Unit 4 - Notes

INT345 11 min read

Unit 4: Feature Detection and Description, Feature Matching and model Fitting

Part 1: Feature Detection and Description

Overview of Feature Detection

Feature detection is the process of identifying points of interest (or "features") in an image that carry distinct and crucial information. Good features should be easily recognizable, distinct from their surroundings, and repeatable across different images regardless of variations in scale, rotation, illumination, or viewing angle.

Keypoints (Interest Points): Specific spatial locations (e.g., corners, edges, blobs) in an image.
Descriptors: Mathematical vectors that describe the visual appearance of the neighborhood around a keypoint.
Properties of ideal features:
- Repeatability: The same feature can be found in two images of the same scene.
- Distinctiveness: The feature descriptor should vary significantly from others to allow correct matching.
- Locality: Features should occupy a small image patch, reducing the chance of occlusion.
- Invariance: Robustness to affine transformations, scale changes, rotation, and illumination.

Harris Corner Detector

The Harris Corner Detector is a mathematical operator that identifies corners based on the variation of intensity.
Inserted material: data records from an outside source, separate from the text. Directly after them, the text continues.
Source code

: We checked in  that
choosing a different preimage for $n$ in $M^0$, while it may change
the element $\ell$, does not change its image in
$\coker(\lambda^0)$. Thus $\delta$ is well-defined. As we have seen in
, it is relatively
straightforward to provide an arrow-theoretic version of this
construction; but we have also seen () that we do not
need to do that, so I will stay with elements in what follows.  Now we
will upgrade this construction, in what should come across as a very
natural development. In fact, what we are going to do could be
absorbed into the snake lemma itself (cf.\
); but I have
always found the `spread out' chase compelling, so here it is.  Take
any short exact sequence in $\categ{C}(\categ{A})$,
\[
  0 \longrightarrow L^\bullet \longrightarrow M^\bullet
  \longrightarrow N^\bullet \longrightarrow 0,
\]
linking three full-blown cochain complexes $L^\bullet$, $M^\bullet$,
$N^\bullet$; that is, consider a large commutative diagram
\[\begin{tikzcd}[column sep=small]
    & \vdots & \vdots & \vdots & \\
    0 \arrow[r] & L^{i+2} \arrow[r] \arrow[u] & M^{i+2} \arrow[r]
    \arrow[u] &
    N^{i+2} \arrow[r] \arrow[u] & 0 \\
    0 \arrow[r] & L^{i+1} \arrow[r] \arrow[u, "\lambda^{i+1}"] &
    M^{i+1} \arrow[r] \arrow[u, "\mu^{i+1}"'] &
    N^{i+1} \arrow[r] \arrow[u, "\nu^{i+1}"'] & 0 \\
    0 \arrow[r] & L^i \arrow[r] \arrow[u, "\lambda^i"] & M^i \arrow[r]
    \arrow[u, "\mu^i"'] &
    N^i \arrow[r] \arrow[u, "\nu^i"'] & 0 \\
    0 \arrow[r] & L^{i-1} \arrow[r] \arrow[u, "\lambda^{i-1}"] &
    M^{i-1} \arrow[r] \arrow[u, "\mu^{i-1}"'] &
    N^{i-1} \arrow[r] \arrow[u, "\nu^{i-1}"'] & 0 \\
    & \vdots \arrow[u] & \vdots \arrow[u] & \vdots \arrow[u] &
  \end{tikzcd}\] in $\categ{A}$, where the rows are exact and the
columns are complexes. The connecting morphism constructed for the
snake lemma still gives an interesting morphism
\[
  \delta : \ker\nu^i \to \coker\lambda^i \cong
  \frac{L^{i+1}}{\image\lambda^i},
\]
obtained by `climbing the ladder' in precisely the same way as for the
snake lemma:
A corner is defined as a point where the image gradient exhibits significant change in two orthogonal directions.

Mathematical Foundation:
Let $I(x, y)$ be the image intensity. The change in intensity $E(u, v)$ for a shift $(u, v)$ is:
$E(u, v) = \sum_{x, y} w(x, y) [I(x+u, y+v) - I(x, y)]^2$
Using Taylor expansion, this can be approximated as:
$E(u, v) \approx \begin{bmatrix} u & v \end{bmatrix} M \begin{bmatrix} u \\ v \end{bmatrix}$
Where $M$ is the structure tensor (or second-moment matrix):
$M = \sum_{x, y} w(x, y) \begin{bmatrix} I_x^2 & I_x I_y \\ I_x I_y & I_y^2 \end{bmatrix}$
( $I_x$ and $I_y$ are image derivatives, $w(x, y)$ is a window function like a Gaussian).
Corner Response Function ( $R$ ):
Instead of calculating the exact eigenvalues ( $\lambda_1, \lambda_2$ ) of $M$ , Harris and Stephens proposed the response function:
$R = \det(M) - k(\text{trace}(M))^2$
Where $\det(M) = \lambda_1 \lambda_2$ , $\text{trace}(M) = \lambda_1 + \lambda_2$ , and $k$ is an empirical constant (usually 0.04 to 0.06).
Interpretation:
- $R > 0$ (large): Corner (both eigenvalues are large).
- $R < 0$ : Edge (one eigenvalue is large, the other is small).
- $|R|$ is small: Flat region.
Properties: Rotation invariant, but not scale-invariant.

Scale-Invariant Feature Transform (SIFT)

SIFT addresses the scale-variance of Harris corners. It extracts highly distinctive, scale- and rotation-invariant features.

Scale-Space Extrema Detection:
- Constructs a "scale space" by convolving the image with Gaussian blurs of increasing standard deviations ( $\sigma$ ).
- Computes the Difference of Gaussians (DoG) between adjacent blurred images to approximate the Laplacian of Gaussian (LoG).
- Finds local extrema (minima and maxima) in the 3D DoG space (2D spatial + 1D scale).
Keypoint Localization:
- Refines the location of extrema using sub-pixel interpolation.
- Eliminates low-contrast points and edge responses (using a Hessian matrix) to retain only stable keypoints.
Orientation Assignment:
- Computes gradient magnitude and direction for pixels around the keypoint.
- Creates an orientation histogram (36 bins covering 360 degrees). The peak determines the keypoint's dominant orientation, ensuring rotation invariance.
Keypoint Descriptor:
- Takes a $16 \times 16$ neighborhood around the keypoint, divided into $4 \times 4$ sub-blocks.
- For each sub-block, computes an 8-bin orientation histogram.
- Results in a $4 \times 4 \times 8 = 128$ -dimensional floating-point vector.
- Normalized to achieve illumination invariance.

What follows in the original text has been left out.